History - The Chernobyl Disaster
The Chernobyl disaster began during a systems test on 26 April 1986 at reactor number four of the Chernobyl plant, which is near Pripyat and in proximity to the administrative border with Belarus and the Dnieper River. There was a sudden and unexpected power surge, and when an emergency shutdown was attempted, a much larger spike in power output occurred, which led to a reactor vessel rupture and a series of steam explosions. These events exposed the graphite moderator of the reactor to air, causing it to ignite. The resulting fire sent week long plumes of highly radioactive fallout into the atmosphere over an extensive geographical area, including Pripyat. The plumes drifted over large parts of the western Soviet Union and Europe. According to official post-Soviet data, about 60% of the fallout landed in Belarus.

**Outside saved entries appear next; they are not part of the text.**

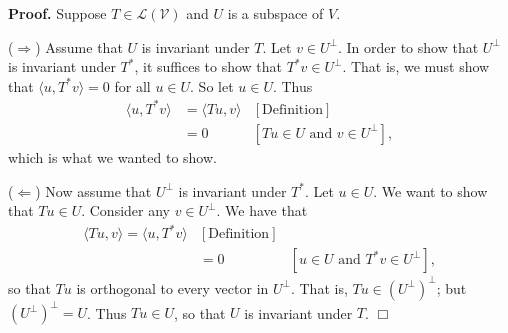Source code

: \documentclass[9pt]{article}
\newcommand{\qed}{\hfill \ensuremath{\Box}}
\newcommand{\cyc}[1]{\langle #1 \rangle}
\begin{document}
\begin{enumerate}
      \textbf{Proof.} Suppose $T \in \mathcal{L(V)}$ and $U$ is a subspace of
      $V$. 
      
      ($\Rightarrow$) Assume that $U$ is invariant under $T$. Let
      $v \in U^\perp$. In order to show that $U^\perp$ is invariant under
      $T^*$, it suffices to show that $T^*v \in U^\perp$. That is, we must show
      that $\cyc{u, T^*v} = 0$ for all $u \in U$. So let $u \in U$. Thus
      \begin{align*}
         \cyc{u, T^*v} &= \cyc{Tu, v} &[\text{Definition}] \\
          &= 0 &[Tu \in U \text{ and } v \in U^\perp],
      \end{align*}
      which is what we wanted to show.
      
      ($\Leftarrow$) Now assume that $U^\perp$ is invariant under $T^*$. Let
      $u \in U$. We want to show that $Tu \in U$. Consider any $v \in U^\perp$.
      We have that
      \begin{align*}
         \cyc{Tu, v} = \cyc{u, T^*v} &[\text{Definition}] \\
          &= 0 &[u \in U \text{ and } T^*v \in U^\perp],
      \end{align*}
      so that $Tu$ is orthogonal to every vector in $U^\perp$. That is,
      $Tu \in (U^\perp)^\perp$; but $(U^\perp)^\perp = U$. Thus $Tu \in U$, so
      that $U$ is invariant under $T$. \qed
      
\end{enumerate}
\end{document}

36 hours after the accident Soviet officials enacted a 10-kilometre exclusion zone which resulted in the rapid evacuation of 49,000 people and their animals, primarily from the largest population centre near the reactor, the town of Pripyat. Although not communicated at the time, an immediate evacuation of the town following the accident was not advisable as the road leading out of the town had heavy nuclear fallout "hotspots" deposited on it, while up to around that point, the town itself was comparatively safe due to the more favourable wind direction, permitting shelter in place to be the best safety measure to take for the town, before the winds began to change direction.
As the plumes and subsequent fallout continued to be generated, the evacuation zone was increased from 10 to 30 km about one week after the accident, resulting in a further 68,000 people evacuated, including from the town of Chernobyl itself. The surveying and detection of isolated fallout hotspots outside this zone over the following year eventually resulted in 135,000 "long-term evacuees" in total, accepting to be moved.
The near tripling in the total number of permanently resettled to some 350,000 over the decades, 1986 to 2000, from the most severely "contaminated" areas, is regarded as largely political in nature, with the majority of the rest evacuated in an effort to redeem loss in trust in the government, which was most common around 1990.
The accident raised the already heightened concerns about fission reactors worldwide, and while most concern was focused on those of the same unusual design, hundreds of disparate electric-power reactor proposals, including those under construction at Chernobyl, reactor No.5 and 6, were eventually cancelled. With the worldwide issue generally being due to the ballooning in costs for new nuclear reactor safety system standards and the legal costs in dealing with the increasingly hostile/anxious public opinion. There was a precipitous drop in the prior rate of new "startups", after 1986.